Daniel Carrera dcarrera at gmail.com
Fri Feb 4 11:24:30 PST 2022


On Fri, Feb 4, 2022 at 5:05 AM Colin Champion
<colin.champion at routemaster.app> wrote:

> I haven't followed this discussion - sorry if I'm missing something. I
> quite like Jameson Quinn's model of an infinite number of dimensions of
> progressively diminishing importance. On the other hand, if 'n
> dimensions' is understood as meaning n dimensions of equal importance,
> then it seems to me intuitively unattractive. As a first approximation I
> might describe politics on a left/right axis; as a second I might
> distinguish between economic and social liberalism but expect them to be
> correlated (leading to a cigar-shaped 2D Gaussian) etc. (This doesn't
> help Daniel who wants an upper limit.)
>


That's my intuition as well --- dimensions of decreasing importance. If you
wanted to make a cigar-shaped Gaussian, do you have any idea of how
elongated it should be?
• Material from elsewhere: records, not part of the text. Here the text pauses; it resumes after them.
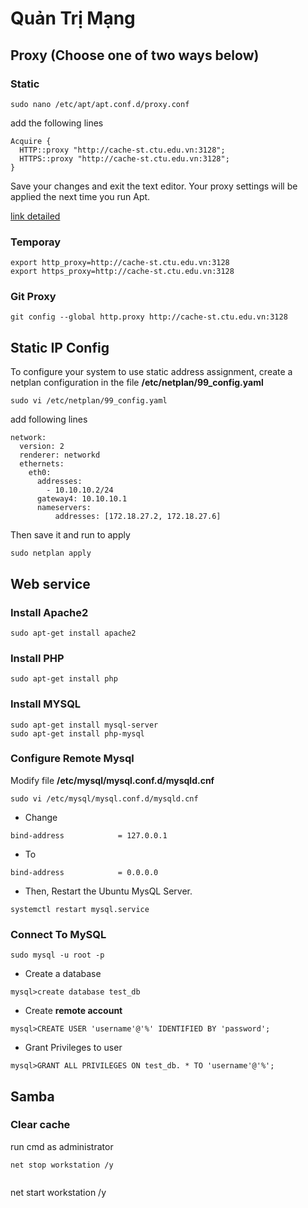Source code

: # Quản Trị Mạng

## Proxy (Choose one of two ways below)
### Static
```
sudo nano /etc/apt/apt.conf.d/proxy.conf
```
add the following lines
```
Acquire {
  HTTP::proxy "http://cache-st.ctu.edu.vn:3128";
  HTTPS::proxy "http://cache-st.ctu.edu.vn:3128";
}
```
Save your changes and exit the text editor.
Your proxy settings will be applied the next time you run Apt.

[link detailed](https://www.serverlab.ca/tutorials/linux/administration-linux/how-to-set-the-proxy-for-apt-for-ubuntu-18-04/)
### Temporay
```
export http_proxy=http://cache-st.ctu.edu.vn:3128
export https_proxy=http://cache-st.ctu.edu.vn:3128
```
### Git Proxy
```
git config --global http.proxy http://cache-st.ctu.edu.vn:3128
```
## Static IP Config
To configure your system to use static address assignment, create a netplan configuration in the file **/etc/netplan/99_config.yaml**
```
sudo vi /etc/netplan/99_config.yaml
```
add following lines 
```
network:
  version: 2
  renderer: networkd
  ethernets:
    eth0:
      addresses:
        - 10.10.10.2/24
      gateway4: 10.10.10.1
      nameservers:
          addresses: [172.18.27.2, 172.18.27.6]
```
Then save it and run to apply
```
sudo netplan apply
```

## Web service
### Install Apache2
```
sudo apt-get install apache2
```
### Install PHP
```
sudo apt-get install php
```
### Install MYSQL
```
sudo apt-get install mysql-server
sudo apt-get install php-mysql
```
### Configure Remote Mysql
Modify file **/etc/mysql/mysql.conf.d/mysqld.cnf**
```
sudo vi /etc/mysql/mysql.conf.d/mysqld.cnf
```
- Change 
```
bind-address            = 127.0.0.1
```
- To
```
bind-address            = 0.0.0.0
```
- Then, Restart the Ubuntu MysQL Server.
```
systemctl restart mysql.service
```
### Connect To MySQL
```
sudo mysql -u root -p
```
- Create a database
```
mysql>create database test_db
```
- Create **remote account**
```
mysql>CREATE USER 'username'@'%' IDENTIFIED BY 'password';
```
- Grant Privileges to user
```
mysql>GRANT ALL PRIVILEGES ON test_db. * TO 'username'@'%';
```
## Samba
### Clear cache
run cmd as administrator
```
net stop workstation /y
```
```
```
net start workstation /y
```
```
Like... should each dimension have half the
variance of the one before? Something else?

Let me also respond to Kristofer's comment about not taking the current
bungling of issues as a given. One could argue that the pragmatic approach
is to ask how a change in the electoral system would affect the fortunes of
minor parties that already exist, or how it might encourage a new party to
form. In the former case, you only need to model the sub-space spanned by
parties that already exist, and in the latter you only need 1 more
dimension than that.



> Quinn's model is on his vse page:
> http://electionscience.github.io/vse-sim/VSE/
>

I've read this page before and I dismissed it because I couldn't figure out
what the model actually was. Maybe it's obvious and I just don't see it,
but what is the actual formula for the VSE?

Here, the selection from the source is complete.